Although not specifically about discrimination, it lays a foundation for everyone living in dignity, one could argue this also includes no one suffering from discrimination (Reaume, 2003).

The Basic Law does not have a single article that prohibits discrimination, but instead divides it between the different grounds, for instance with regarding to equality before the law (Art.3 GG, 2014) it says that no person shall be (dis-)favoured on the basis on a list of grounds15.
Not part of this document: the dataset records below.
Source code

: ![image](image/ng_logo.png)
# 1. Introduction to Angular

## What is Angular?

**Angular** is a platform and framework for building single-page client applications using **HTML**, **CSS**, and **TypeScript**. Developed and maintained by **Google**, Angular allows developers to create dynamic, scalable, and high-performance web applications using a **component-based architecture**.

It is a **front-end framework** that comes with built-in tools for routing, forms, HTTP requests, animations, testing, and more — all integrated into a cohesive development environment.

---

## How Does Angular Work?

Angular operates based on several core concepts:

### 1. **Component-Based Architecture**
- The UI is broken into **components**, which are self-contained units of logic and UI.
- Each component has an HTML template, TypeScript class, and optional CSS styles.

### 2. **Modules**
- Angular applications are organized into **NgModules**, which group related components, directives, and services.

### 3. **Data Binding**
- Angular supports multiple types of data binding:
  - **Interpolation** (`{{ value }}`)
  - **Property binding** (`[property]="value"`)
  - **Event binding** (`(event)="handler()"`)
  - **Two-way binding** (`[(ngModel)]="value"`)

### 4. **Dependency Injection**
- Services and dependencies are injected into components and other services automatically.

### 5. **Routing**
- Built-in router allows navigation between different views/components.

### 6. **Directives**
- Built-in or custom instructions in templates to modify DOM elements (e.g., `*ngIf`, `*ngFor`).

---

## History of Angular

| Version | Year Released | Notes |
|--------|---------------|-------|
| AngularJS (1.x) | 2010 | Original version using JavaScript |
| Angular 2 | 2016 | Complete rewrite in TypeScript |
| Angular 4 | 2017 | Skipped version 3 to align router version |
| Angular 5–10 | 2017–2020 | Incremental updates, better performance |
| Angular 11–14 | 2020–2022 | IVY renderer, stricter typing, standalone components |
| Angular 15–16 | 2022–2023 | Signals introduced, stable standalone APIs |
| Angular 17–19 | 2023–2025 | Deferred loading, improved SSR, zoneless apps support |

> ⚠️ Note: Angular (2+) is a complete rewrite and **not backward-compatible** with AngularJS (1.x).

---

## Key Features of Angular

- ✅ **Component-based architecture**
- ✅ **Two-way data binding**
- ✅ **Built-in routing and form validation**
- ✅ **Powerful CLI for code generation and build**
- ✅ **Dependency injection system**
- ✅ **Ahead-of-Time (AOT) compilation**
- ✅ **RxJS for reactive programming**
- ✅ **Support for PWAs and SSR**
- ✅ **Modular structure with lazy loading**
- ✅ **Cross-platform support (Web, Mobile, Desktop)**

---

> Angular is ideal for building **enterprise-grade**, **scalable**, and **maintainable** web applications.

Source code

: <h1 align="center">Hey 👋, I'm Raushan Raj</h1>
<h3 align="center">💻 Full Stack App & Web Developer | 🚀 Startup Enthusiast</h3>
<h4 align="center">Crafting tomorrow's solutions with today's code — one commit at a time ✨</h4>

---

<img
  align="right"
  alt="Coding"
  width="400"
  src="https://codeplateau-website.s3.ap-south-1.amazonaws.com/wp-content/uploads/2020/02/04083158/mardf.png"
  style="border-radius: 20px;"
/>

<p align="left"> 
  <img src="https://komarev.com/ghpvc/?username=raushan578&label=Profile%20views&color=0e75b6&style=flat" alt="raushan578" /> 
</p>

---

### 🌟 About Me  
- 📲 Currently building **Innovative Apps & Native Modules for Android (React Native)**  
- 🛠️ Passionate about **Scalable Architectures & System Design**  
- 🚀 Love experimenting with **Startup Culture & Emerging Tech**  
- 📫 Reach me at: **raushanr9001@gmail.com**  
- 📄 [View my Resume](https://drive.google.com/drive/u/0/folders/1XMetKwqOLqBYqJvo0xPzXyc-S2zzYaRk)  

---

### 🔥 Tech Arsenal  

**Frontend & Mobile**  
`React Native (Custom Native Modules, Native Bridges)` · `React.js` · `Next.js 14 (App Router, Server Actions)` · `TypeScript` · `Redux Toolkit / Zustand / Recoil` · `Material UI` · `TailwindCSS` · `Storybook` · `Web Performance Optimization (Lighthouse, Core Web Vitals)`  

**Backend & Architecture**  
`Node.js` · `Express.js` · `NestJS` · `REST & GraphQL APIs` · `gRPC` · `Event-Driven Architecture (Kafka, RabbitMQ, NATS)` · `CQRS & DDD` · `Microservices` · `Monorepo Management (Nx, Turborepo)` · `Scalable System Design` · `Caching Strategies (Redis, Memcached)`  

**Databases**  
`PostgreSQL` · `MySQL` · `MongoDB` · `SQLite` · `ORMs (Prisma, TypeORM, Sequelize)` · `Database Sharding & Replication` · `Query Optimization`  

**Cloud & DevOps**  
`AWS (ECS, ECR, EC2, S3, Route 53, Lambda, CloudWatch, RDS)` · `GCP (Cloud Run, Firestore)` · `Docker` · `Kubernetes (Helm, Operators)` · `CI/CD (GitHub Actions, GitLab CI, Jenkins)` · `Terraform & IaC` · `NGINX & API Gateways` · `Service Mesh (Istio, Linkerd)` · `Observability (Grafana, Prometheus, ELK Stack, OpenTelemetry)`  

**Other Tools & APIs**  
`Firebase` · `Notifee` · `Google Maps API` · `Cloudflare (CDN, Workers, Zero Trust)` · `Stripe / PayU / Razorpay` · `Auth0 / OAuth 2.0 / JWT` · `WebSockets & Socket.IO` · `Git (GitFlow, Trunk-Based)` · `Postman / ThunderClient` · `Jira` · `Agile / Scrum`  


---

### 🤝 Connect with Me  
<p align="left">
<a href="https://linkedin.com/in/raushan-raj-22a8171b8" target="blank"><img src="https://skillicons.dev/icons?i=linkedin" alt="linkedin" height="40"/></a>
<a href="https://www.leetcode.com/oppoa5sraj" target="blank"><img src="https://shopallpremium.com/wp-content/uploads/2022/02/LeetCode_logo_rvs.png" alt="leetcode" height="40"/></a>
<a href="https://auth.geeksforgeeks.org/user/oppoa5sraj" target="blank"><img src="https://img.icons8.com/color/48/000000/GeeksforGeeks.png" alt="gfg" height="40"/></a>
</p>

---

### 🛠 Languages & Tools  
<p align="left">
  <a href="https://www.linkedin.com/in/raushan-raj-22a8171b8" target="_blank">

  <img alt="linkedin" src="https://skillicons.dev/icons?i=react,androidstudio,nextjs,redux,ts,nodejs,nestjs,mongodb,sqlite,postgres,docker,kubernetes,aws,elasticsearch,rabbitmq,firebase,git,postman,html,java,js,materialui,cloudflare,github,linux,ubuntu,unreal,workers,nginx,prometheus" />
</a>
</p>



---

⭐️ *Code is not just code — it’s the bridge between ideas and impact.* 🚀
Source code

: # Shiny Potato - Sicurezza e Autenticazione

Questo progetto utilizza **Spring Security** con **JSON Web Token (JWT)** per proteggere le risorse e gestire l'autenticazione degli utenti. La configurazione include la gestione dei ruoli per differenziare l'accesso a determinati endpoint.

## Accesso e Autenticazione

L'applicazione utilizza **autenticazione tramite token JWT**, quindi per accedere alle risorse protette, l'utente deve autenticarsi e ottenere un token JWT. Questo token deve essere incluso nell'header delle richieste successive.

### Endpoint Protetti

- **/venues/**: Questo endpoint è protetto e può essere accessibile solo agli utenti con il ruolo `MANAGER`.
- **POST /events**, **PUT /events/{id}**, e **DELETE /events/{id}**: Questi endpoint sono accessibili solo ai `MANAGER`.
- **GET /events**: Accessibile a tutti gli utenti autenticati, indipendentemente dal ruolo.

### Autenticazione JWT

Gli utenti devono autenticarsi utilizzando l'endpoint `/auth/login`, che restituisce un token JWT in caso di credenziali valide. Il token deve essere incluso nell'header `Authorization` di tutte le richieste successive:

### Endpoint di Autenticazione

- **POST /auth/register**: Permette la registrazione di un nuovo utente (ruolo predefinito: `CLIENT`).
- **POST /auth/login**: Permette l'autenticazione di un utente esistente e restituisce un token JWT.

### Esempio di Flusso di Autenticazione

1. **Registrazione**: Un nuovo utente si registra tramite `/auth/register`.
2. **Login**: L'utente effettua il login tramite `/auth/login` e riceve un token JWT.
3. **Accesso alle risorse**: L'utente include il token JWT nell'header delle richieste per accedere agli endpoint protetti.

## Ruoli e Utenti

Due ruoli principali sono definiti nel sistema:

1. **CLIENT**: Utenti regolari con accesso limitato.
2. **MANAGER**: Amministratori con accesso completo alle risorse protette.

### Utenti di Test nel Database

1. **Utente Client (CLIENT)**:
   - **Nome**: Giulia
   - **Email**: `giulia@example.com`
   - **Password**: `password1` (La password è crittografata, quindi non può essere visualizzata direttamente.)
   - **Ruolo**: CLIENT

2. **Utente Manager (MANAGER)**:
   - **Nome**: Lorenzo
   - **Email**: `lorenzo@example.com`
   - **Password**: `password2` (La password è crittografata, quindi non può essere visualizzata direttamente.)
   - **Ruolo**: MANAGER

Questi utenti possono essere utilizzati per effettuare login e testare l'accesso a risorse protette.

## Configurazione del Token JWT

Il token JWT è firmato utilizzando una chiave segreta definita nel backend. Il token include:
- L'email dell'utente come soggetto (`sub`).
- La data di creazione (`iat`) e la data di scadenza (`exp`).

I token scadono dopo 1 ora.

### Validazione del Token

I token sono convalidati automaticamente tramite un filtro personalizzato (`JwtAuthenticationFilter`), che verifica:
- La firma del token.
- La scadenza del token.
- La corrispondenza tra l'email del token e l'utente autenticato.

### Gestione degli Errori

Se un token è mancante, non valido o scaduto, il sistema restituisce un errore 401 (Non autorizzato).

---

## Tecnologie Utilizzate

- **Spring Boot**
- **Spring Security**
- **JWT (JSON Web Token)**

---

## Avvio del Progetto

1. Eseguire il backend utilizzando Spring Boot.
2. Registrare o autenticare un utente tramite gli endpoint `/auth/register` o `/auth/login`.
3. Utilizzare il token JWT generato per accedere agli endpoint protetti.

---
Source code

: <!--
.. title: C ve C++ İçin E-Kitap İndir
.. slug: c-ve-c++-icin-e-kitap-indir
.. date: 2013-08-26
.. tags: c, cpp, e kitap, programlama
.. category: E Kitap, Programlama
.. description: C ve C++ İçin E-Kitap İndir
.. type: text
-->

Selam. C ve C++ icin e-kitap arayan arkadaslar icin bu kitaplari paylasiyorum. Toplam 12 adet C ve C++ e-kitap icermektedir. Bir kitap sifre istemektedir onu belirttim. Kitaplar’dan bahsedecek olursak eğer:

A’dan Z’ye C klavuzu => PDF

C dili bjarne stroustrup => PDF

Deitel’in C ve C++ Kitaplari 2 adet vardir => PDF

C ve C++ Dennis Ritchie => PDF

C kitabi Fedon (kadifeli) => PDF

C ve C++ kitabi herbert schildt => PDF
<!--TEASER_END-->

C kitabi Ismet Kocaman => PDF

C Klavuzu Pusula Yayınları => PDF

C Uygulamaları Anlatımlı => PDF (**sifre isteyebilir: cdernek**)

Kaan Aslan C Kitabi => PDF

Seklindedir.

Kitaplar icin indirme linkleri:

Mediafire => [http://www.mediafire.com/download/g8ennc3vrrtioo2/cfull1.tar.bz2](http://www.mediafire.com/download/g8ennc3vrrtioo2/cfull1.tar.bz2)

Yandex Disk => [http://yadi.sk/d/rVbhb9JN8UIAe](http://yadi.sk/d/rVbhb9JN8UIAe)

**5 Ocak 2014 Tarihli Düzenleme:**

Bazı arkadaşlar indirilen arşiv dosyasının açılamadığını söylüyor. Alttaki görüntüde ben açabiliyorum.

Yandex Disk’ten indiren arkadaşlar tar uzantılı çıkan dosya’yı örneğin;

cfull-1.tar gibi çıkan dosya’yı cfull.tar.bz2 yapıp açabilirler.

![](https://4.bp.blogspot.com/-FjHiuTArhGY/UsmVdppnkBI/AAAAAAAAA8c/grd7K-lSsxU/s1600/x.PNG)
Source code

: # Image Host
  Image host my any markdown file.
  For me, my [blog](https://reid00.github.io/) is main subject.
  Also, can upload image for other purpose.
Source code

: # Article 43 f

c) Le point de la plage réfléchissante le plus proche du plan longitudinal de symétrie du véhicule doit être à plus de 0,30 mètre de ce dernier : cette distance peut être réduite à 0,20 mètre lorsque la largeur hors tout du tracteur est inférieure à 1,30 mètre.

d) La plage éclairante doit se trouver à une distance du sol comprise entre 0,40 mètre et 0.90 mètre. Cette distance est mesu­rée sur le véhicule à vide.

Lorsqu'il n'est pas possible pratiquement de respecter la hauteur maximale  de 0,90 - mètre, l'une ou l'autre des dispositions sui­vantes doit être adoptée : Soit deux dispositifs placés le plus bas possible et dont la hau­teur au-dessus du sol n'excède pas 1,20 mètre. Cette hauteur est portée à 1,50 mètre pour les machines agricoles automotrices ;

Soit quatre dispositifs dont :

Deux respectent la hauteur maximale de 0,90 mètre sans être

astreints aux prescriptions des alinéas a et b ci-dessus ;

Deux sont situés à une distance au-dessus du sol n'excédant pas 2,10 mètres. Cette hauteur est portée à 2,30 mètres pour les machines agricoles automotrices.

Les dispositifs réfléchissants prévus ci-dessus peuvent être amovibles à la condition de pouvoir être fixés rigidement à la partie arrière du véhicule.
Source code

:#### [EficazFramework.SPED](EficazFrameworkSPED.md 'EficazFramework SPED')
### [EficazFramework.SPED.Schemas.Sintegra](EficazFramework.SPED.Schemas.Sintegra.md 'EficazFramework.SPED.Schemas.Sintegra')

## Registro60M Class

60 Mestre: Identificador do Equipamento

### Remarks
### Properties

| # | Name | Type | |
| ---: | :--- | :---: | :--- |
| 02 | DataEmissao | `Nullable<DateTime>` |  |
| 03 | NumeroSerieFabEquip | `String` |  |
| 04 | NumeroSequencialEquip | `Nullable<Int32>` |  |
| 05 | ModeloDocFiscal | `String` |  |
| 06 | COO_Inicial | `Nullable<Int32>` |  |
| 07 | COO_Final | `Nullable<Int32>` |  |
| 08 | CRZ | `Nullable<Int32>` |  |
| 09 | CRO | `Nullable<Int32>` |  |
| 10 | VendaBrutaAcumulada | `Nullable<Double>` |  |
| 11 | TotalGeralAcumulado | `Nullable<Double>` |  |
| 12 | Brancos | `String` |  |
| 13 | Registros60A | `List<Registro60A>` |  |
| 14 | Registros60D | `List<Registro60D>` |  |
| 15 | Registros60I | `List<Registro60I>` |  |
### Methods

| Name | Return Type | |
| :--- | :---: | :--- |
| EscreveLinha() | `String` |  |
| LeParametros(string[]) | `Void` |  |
It lists fewer grounds for discrimination than other similar documents, but is the only declaration that includes the wording of ‘homeland’ instead of national/ethnic origin, which suggests a form of strong attachment to the country if one considers it a home. Interestingly, the entire German Basic Law does not once mention the word ‘discrimination’ in any context. Instead, it makes use of the words (dis- )favoured, which simultaneously seems to prohibit positive discrimination. But since there is not one article specifically about non-discrimination, there are numerous implicit references to it. These articles include for instance Article 2 GG, which explicitly states that personal freedoms should not be limited, or explicitly connect to faith, freedom of expression, etc.16.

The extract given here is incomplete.